-------- Provided data --------

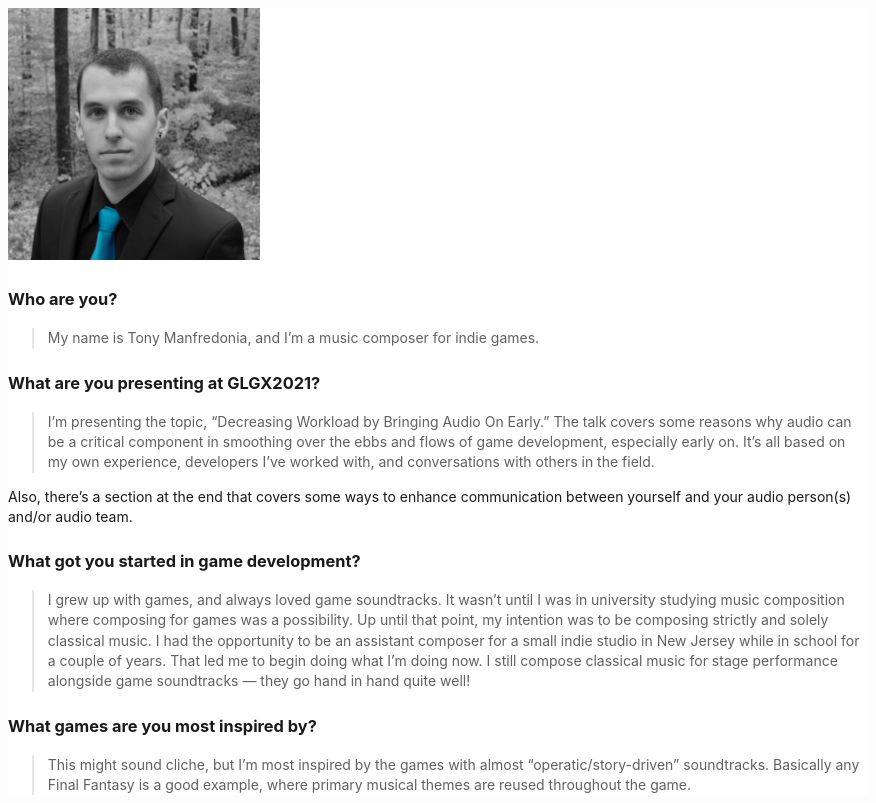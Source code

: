 <img style="width: 18rem;" src="/img/speakers/tony.png" />
</div>
<br>


### Who are you?
> My name is Tony Manfredonia, and I’m a music composer for indie games.

### What are you presenting at GLGX2021?
> I’m presenting the topic, “Decreasing Workload by Bringing Audio On Early.” The talk covers some reasons why audio can be a critical component in smoothing over the ebbs and flows of game development, especially early on. It’s all based on my own experience, developers I’ve worked with, and conversations with others in the field. 

Also, there’s a section at the end that covers some ways to enhance communication between yourself and your audio person(s) and/or audio team.

### What got you started in game development?
> I grew up with games, and always loved game soundtracks. It wasn’t until I was in university studying music composition where composing for games was a possibility. Up until that point, my intention was to be composing strictly and solely classical music. I had the opportunity to be an assistant composer for a small indie studio in New Jersey while in school for a couple of years. That led me to begin doing what I’m doing now. I still compose classical music for stage performance alongside game soundtracks — they go hand in hand quite well!

### What games are you most inspired by?
> This might sound cliche, but I’m most inspired by the games with almost “operatic/story-driven” soundtracks. Basically any Final Fantasy is a good example, where primary musical themes are reused throughout the game.
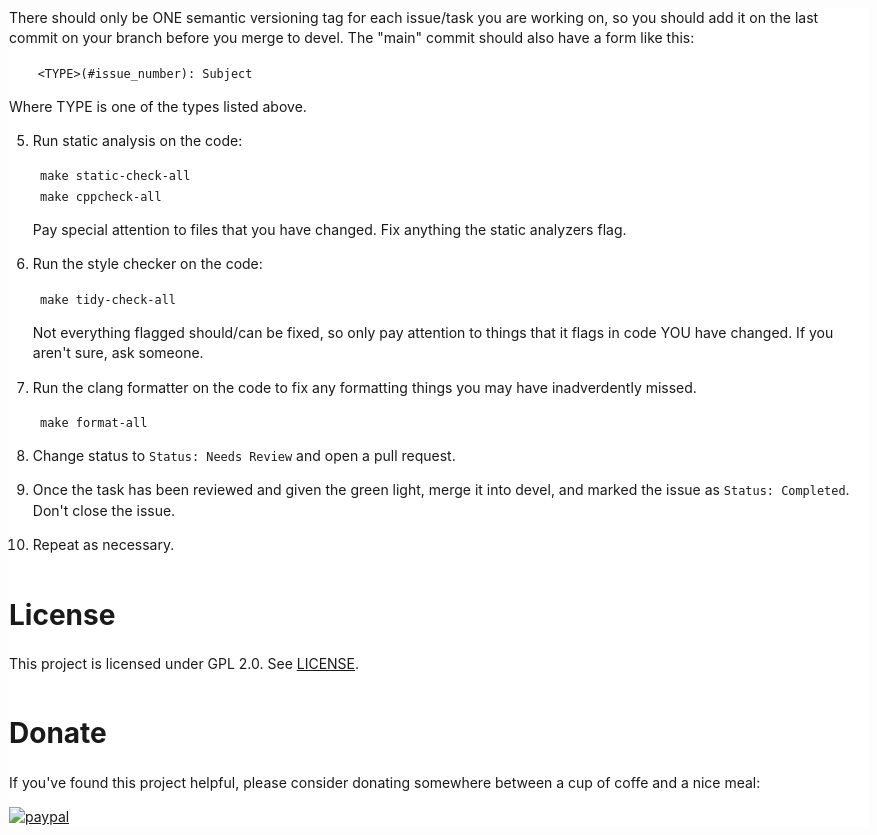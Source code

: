    There should only be ONE semantic versioning tag for each issue/task you are
   working on, so you should add it on the last commit on your branch before you
   merge to devel. The "main" commit should also have a form like this:

        <TYPE>(#issue_number): Subject

   Where TYPE is one of the types listed above.

5. Run static analysis on the code:

        make static-check-all
        make cppcheck-all

   Pay special attention to files that you have changed. Fix anything the
   static analyzers flag.

6. Run the style checker on the code:

        make tidy-check-all

   Not everything flagged should/can be fixed, so only pay attention to things
   that it flags in code YOU have changed. If you aren't sure, ask someone.

7. Run the clang formatter on the code to fix any formatting things you may have
   inadverdently missed.

        make format-all

8. Change status to `Status: Needs Review` and open a pull request.

9. Once the task has been reviewed and given the green light, merge it into
   devel, and marked the issue as `Status: Completed`. Don't close the issue.

10. Repeat as necessary.

# License
This project is licensed under GPL 2.0. See [LICENSE](LICENSE.md).

# Donate
If you've found this project helpful, please consider donating somewhere between
a cup of coffe and a nice meal:

[![paypal](https://www.paypalobjects.com/en_US/i/btn/btn_donateCC_LG.gif)](https://www.paypal.me/jharwell1406)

--------

Would you please copy the lines above, from the one holding "10. Repeat as necessary." through the last, and nothing else?

10. Repeat as necessary.

# License
This project is licensed under GPL 2.0. See [LICENSE](LICENSE.md).

# Donate
If you've found this project helpful, please consider donating somewhere between
a cup of coffe and a nice meal:

[![paypal](https://www.paypalobjects.com/en_US/i/btn/btn_donateCC_LG.gif)](https://www.paypal.me/jharwell1406)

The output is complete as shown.